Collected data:
<<<<

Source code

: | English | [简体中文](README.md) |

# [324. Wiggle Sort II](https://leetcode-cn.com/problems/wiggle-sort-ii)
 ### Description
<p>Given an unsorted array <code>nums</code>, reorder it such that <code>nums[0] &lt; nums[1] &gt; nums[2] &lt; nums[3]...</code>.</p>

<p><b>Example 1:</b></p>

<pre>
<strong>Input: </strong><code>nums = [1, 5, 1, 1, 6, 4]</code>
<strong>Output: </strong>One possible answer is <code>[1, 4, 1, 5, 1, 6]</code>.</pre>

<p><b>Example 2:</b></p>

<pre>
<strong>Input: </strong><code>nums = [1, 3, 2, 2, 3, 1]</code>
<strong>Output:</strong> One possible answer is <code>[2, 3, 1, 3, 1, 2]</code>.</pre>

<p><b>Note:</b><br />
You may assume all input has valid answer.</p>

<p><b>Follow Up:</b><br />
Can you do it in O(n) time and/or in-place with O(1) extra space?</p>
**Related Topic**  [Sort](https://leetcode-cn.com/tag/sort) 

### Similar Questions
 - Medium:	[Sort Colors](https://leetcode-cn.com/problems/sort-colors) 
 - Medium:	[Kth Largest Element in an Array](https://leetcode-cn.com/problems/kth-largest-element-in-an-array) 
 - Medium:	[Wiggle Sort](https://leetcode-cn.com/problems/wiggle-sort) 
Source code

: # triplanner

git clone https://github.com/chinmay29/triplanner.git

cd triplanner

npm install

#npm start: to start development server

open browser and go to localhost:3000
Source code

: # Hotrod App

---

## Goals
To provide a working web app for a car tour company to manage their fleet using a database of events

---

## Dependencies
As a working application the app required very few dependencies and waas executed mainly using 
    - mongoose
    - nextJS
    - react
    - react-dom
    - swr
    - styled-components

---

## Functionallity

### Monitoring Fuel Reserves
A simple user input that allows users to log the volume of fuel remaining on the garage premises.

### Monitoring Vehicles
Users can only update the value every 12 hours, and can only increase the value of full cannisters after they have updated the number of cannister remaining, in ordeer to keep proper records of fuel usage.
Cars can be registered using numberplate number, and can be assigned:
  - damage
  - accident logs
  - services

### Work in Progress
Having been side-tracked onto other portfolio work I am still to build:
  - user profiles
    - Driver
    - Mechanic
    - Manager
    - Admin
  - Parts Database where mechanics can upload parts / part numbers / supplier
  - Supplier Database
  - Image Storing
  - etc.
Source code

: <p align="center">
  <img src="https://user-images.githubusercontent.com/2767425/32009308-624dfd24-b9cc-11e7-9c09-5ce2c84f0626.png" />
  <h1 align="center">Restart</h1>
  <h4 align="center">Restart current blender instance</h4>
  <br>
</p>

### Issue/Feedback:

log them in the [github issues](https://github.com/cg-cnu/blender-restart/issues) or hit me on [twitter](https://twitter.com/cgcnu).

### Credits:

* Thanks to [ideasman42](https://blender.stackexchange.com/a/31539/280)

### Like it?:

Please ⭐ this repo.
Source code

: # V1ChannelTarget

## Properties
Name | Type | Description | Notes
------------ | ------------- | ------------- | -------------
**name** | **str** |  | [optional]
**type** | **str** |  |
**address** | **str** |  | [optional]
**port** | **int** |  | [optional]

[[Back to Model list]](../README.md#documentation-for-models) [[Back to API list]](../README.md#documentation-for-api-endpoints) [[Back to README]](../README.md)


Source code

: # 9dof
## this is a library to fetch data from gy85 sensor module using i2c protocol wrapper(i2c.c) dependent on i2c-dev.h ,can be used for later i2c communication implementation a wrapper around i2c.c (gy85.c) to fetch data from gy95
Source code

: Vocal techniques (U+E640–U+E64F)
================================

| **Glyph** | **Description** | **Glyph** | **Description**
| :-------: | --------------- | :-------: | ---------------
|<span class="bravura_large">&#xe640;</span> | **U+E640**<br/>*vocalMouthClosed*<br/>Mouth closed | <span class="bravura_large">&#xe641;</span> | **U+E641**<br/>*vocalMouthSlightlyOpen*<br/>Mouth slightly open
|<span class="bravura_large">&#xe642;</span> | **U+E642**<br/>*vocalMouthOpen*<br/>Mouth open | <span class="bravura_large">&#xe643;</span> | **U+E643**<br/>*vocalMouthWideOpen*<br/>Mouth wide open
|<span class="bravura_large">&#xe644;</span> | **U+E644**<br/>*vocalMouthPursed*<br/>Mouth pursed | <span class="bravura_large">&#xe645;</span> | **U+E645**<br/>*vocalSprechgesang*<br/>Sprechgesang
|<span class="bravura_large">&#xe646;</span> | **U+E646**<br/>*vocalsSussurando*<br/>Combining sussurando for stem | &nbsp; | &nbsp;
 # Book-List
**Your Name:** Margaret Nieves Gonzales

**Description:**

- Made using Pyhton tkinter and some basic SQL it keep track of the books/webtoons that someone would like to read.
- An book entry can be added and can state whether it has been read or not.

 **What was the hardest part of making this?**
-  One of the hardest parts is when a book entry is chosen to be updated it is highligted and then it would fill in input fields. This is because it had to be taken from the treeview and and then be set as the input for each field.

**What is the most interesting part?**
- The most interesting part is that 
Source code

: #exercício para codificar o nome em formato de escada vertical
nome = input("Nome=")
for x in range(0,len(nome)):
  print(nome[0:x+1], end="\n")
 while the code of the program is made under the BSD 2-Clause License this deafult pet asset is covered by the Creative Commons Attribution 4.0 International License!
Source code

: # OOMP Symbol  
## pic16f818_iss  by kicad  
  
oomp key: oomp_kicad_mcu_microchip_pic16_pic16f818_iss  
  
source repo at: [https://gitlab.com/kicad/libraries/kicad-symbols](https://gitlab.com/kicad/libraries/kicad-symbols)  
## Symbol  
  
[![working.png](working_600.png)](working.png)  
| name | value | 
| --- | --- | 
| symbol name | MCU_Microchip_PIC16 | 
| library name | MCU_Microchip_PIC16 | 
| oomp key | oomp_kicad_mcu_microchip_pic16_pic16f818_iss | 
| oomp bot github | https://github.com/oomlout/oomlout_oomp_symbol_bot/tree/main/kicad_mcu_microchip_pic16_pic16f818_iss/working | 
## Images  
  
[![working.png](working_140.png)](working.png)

>>>>

_Your objective_: Please transcribe the lines from the one containing "oomp key: oomp_kicad_mcu_microchip_pic16_pic16f818_iss" through the last line of the records. Include both ends and nothing else.

_Written solution_:
oomp key: oomp_kicad_mcu_microchip_pic16_pic16f818_iss  
  
source repo at: [https://gitlab.com/kicad/libraries/kicad-symbols](https://gitlab.com/kicad/libraries/kicad-symbols)  
## Symbol  
  
[![working.png](working_600.png)](working.png)  
| name | value | 
| --- | --- | 
| symbol name | MCU_Microchip_PIC16 | 
| library name | MCU_Microchip_PIC16 | 
| oomp key | oomp_kicad_mcu_microchip_pic16_pic16f818_iss | 
| oomp bot github | https://github.com/oomlout/oomlout_oomp_symbol_bot/tree/main/kicad_mcu_microchip_pic16_pic16f818_iss/working | 
## Images  
  
[![working.png](working_140.png)](working.png)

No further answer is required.